Over the past two decades the intellectual and political climate has again
shifted. Sociological and anthropological explanations of human behaviour
have increasingly fallen into disrepute, while biological and evolutionary
explanations have become fashionable once more. The reputation of Margaret
Mead herself has been shredded by critics such as the Australian anthropologist
Derek Freeman. Freeman returned to Somoa, where Mead conducted many of her
field studies, interviewed some of her old subjects, and suggested that much
of Mead's data was invented or simply wrong.
In this new intellectual climate, Darwin's arguments about the universality
and evolved nature of emotions have once more found favour. Yet, if the new
openness to evolutionary thinking is welcome, at least in part, evolutionary
ideas have become fashionable because they seem to chime with the political
mood of our times, just as cultural relativism fitted in well with the liberal
ethos of the postwar years. If the political consequences of Nazism and the
liberal tone of the postwar world helped sever biological and social thinking,
so the disintegration of the postwar order, the end of traditional leftwing
politics, a growing social conservatism and disillusionment with the idea
of social progress has led to a more naturalistic view of Man. As the Darwinian
anthropologist Robert Foley has put it, the history of the twentieth century
has transformed our vision of humanity, leading to a 'loss of confidence in
the extent to which humans could be said to be on a pedestal above the swamp
of animal brutishness'.
The result has been to lead scientists to a view of humanity which is in many
ways a mirror image of that taken by the cultural anthropologists. Whereas
anthropologists derided any biological explanation of human behaviour and
saw humans entirely in cultural terms, today there is a growing tendency to
deride any social explanation of human behaviour and to see humans entirely
in naturalistic terms.
But, as Ekman himself observes, even something as basic as emotion, is far
more than simply an evolutionary trait. Only a handful of emotions - anger,
disgust, sadness, enjoyment and fear - are known to be universal. Others,
such as jealousy and envy, vary in their expression. Indeed there is considerable
debate whether these constitute emotions at all.
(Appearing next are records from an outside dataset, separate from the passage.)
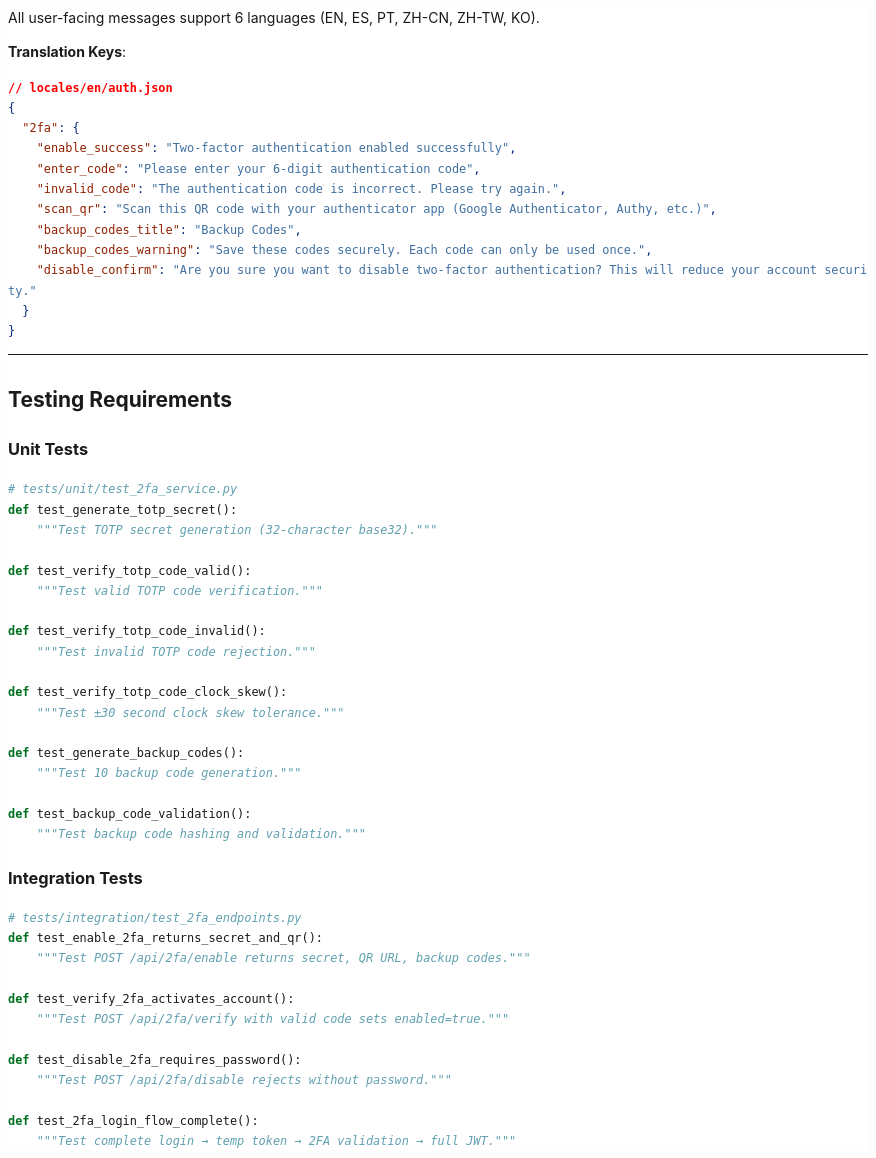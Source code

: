 All user-facing messages support 6 languages (EN, ES, PT, ZH-CN, ZH-TW, KO).

**Translation Keys**:
```json
// locales/en/auth.json
{
  "2fa": {
    "enable_success": "Two-factor authentication enabled successfully",
    "enter_code": "Please enter your 6-digit authentication code",
    "invalid_code": "The authentication code is incorrect. Please try again.",
    "scan_qr": "Scan this QR code with your authenticator app (Google Authenticator, Authy, etc.)",
    "backup_codes_title": "Backup Codes",
    "backup_codes_warning": "Save these codes securely. Each code can only be used once.",
    "disable_confirm": "Are you sure you want to disable two-factor authentication? This will reduce your account security."
  }
}
```

---

## Testing Requirements

### Unit Tests

```python
# tests/unit/test_2fa_service.py
def test_generate_totp_secret():
    """Test TOTP secret generation (32-character base32)."""

def test_verify_totp_code_valid():
    """Test valid TOTP code verification."""

def test_verify_totp_code_invalid():
    """Test invalid TOTP code rejection."""

def test_verify_totp_code_clock_skew():
    """Test ±30 second clock skew tolerance."""

def test_generate_backup_codes():
    """Test 10 backup code generation."""

def test_backup_code_validation():
    """Test backup code hashing and validation."""
```

### Integration Tests

```python
# tests/integration/test_2fa_endpoints.py
def test_enable_2fa_returns_secret_and_qr():
    """Test POST /api/2fa/enable returns secret, QR URL, backup codes."""

def test_verify_2fa_activates_account():
    """Test POST /api/2fa/verify with valid code sets enabled=true."""

def test_disable_2fa_requires_password():
    """Test POST /api/2fa/disable rejects without password."""

def test_2fa_login_flow_complete():
    """Test complete login → temp token → 2FA validation → full JWT."""
```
Moreover, even human emotions known to be universal cannot be seen as simply
'natural' since they can be modified in many ways by social factors. What
calls forth a particular emotion is both culturally and historically specific.
In other words, what anger or sadness means, and what elicits these emotions,
may be different in England and Samoa and may be different for contemporary
humans than it was for our ancestors, even though the expression of the emotions
may be the same. There are also culturally bound 'display rules' - rules,
often unconscious, which determine how or when we may display emotion. Ekman
has shown, for instance, that while Japanese and American students privately
shown very similar emotions in response to similar stimuli, their public expressions
are very different, because Japanese culture tends to be more constrained
in the public expression of emotion.
Even more contentious is the question as to what emotions animals possess,
whether they are aware of such emotions and what the relationship is between
animal responses and human emotions. How one responds to these debates depends
as much upon one's philosophical inclinations as on the facts. Scientists
who are philosophically inclined to minimise the gap between humans and animals
are more likely to see animals as having emotions, as being aware of them,
and to believe that human emotions are akin to animal ones. Those who wish
to create an unbridgeable gap between Man and beast are likely to see human
emotions as very differently phenomena from animal responses.
What the story of Darwin's long-forgotten masterpiece, and the continuing
debate about its subject matter, tells us is that the scientific idea of the
human is not simply an objective truth, but is shaped by wider issues such
as the prevailing ideas of progress, notions of racial difference, and the
understanding of the relationship between Man and Nature. What constitutes
a human is not simply naturally given. It is also created by us.